* Your task
From the data below, return the exact lines starting at the line containing "## Prerequisites" and ending at the line containing "## Progress Tracking", both included, and nothing else.

* Provided records
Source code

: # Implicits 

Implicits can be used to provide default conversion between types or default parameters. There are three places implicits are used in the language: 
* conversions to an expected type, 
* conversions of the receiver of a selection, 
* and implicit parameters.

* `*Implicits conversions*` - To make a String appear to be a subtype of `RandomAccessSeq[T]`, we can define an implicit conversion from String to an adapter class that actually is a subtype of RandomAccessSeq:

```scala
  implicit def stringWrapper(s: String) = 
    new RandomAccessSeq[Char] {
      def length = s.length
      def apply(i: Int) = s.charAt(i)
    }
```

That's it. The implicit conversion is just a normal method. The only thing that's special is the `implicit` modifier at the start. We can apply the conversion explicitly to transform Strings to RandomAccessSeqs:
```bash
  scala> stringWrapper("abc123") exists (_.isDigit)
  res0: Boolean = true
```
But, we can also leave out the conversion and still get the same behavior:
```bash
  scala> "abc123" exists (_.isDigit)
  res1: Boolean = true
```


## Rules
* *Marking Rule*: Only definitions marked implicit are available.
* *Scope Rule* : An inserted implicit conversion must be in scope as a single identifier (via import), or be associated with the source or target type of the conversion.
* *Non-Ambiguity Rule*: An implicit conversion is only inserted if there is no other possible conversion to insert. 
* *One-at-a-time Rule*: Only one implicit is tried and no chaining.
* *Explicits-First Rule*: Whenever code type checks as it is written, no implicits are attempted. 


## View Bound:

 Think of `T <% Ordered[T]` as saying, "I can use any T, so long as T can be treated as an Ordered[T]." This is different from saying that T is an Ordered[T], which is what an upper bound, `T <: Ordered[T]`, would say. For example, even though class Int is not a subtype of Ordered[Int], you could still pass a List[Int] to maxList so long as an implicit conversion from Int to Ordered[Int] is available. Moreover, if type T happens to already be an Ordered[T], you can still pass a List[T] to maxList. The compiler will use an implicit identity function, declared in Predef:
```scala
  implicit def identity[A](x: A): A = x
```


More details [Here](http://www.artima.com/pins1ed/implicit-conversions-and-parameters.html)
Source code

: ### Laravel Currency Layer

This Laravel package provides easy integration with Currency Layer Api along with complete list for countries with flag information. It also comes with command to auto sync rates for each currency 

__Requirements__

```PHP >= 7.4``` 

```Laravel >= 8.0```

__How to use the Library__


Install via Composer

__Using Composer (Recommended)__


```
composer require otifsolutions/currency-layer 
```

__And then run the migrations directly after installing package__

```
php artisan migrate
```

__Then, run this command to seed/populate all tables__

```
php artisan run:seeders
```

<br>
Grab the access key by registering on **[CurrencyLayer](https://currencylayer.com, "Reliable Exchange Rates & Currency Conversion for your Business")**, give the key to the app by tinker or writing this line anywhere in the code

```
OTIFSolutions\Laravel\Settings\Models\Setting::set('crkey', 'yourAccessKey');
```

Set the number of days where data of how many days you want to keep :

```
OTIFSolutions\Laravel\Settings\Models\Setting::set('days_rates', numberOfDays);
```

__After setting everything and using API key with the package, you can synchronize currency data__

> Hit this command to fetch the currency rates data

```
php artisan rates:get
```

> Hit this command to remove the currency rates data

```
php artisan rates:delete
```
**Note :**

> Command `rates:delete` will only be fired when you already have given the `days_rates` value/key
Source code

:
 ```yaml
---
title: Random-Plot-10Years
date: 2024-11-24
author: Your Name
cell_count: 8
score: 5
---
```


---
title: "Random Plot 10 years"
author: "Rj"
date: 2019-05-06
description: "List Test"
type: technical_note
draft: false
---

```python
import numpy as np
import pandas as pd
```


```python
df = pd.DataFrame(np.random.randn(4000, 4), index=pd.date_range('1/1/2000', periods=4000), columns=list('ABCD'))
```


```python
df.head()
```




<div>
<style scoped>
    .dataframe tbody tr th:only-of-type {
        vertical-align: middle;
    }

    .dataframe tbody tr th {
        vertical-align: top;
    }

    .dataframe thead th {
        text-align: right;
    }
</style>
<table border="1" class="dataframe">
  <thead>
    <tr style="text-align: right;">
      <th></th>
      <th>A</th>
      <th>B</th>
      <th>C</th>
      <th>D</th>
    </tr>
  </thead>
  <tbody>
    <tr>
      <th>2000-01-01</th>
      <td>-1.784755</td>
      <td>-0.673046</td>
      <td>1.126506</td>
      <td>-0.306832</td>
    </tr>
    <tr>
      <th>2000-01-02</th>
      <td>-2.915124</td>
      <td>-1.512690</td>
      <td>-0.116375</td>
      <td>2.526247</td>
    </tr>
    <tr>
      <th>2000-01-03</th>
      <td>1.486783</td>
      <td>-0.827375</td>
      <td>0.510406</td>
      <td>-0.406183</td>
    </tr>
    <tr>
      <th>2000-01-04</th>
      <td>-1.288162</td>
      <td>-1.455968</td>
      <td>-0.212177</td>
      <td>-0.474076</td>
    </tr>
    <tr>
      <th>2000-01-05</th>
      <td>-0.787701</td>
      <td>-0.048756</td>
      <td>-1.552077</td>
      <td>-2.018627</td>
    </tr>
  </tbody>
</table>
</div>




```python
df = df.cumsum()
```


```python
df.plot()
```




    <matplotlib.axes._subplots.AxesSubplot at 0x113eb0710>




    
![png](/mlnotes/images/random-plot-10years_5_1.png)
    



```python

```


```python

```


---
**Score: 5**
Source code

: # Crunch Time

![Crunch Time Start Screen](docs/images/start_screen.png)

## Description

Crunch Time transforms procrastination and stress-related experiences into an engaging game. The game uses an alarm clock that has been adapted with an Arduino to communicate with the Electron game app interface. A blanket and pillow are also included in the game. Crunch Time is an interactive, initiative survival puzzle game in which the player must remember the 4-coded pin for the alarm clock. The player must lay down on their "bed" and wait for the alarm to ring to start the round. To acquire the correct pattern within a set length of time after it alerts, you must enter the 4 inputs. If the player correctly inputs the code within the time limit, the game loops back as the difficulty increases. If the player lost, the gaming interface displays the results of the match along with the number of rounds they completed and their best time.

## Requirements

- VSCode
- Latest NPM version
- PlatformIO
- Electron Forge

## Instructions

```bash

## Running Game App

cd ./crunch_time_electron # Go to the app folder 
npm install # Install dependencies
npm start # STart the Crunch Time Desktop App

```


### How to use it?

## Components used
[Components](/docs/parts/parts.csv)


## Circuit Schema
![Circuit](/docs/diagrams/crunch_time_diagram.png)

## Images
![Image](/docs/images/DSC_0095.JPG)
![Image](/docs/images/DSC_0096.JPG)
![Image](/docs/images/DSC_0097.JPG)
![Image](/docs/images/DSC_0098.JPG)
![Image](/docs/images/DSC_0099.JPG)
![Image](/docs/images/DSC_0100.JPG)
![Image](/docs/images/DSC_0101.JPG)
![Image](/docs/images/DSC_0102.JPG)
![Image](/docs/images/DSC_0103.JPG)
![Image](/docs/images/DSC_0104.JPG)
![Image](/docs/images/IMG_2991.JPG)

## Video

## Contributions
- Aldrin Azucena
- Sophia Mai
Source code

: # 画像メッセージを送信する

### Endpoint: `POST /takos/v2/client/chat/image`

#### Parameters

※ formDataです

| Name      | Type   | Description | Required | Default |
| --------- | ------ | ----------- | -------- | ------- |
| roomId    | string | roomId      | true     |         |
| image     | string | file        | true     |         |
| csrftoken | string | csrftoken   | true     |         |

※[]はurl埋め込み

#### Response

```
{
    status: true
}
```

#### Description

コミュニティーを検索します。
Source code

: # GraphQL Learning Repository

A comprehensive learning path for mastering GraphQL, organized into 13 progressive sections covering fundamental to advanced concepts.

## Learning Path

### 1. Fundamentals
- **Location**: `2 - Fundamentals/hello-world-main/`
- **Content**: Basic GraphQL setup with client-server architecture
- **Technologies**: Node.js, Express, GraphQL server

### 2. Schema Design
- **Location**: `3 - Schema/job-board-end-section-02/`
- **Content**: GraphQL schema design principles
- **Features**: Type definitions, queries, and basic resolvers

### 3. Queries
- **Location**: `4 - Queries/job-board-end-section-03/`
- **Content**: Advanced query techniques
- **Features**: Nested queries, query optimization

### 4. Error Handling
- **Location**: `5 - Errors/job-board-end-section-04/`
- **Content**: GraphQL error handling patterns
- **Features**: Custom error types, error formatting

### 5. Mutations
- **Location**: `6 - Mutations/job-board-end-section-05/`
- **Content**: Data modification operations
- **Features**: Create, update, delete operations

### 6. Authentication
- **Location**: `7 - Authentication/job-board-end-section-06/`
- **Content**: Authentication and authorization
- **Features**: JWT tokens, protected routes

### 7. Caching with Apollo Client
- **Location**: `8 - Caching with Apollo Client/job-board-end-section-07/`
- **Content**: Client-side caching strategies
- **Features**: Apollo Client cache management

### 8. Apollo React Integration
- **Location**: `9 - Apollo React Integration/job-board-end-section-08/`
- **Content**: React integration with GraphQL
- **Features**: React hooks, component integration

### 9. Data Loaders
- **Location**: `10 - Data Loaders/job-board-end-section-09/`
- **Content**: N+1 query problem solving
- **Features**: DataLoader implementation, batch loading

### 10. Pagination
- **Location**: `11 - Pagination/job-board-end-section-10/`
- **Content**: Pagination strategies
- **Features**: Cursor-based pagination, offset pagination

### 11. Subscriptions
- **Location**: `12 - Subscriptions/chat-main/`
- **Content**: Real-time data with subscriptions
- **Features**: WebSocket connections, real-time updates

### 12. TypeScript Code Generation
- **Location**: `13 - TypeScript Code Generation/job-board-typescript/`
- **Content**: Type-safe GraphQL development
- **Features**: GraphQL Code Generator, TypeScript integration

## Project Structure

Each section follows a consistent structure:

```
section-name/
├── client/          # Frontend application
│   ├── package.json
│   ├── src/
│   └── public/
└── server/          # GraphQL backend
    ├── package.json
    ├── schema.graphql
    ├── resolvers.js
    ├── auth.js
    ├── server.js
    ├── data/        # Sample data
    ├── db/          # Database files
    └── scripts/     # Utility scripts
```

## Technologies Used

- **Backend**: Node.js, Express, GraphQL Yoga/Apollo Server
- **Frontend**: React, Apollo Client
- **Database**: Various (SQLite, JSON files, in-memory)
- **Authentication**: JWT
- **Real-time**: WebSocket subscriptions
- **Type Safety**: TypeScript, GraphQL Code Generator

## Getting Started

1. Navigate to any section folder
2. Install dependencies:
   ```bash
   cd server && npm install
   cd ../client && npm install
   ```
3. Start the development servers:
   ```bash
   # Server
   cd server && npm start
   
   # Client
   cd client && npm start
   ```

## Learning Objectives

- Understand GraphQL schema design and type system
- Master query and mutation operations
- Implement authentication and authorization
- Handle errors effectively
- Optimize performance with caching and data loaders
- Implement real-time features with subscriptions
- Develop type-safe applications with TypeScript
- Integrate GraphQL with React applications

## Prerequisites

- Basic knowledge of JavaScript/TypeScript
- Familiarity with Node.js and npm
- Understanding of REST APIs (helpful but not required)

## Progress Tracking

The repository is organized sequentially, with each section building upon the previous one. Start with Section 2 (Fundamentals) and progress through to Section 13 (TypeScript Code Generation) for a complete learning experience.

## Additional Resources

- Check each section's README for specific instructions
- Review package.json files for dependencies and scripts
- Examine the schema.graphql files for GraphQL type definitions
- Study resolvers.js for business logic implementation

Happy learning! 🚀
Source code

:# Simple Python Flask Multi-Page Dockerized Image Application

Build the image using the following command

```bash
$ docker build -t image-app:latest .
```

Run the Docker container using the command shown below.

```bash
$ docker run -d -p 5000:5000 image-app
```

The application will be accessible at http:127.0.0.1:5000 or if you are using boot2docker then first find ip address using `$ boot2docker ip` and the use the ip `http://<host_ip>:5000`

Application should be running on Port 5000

* Your solution
## Prerequisites

- Basic knowledge of JavaScript/TypeScript
- Familiarity with Node.js and npm
- Understanding of REST APIs (helpful but not required)

## Progress Tracking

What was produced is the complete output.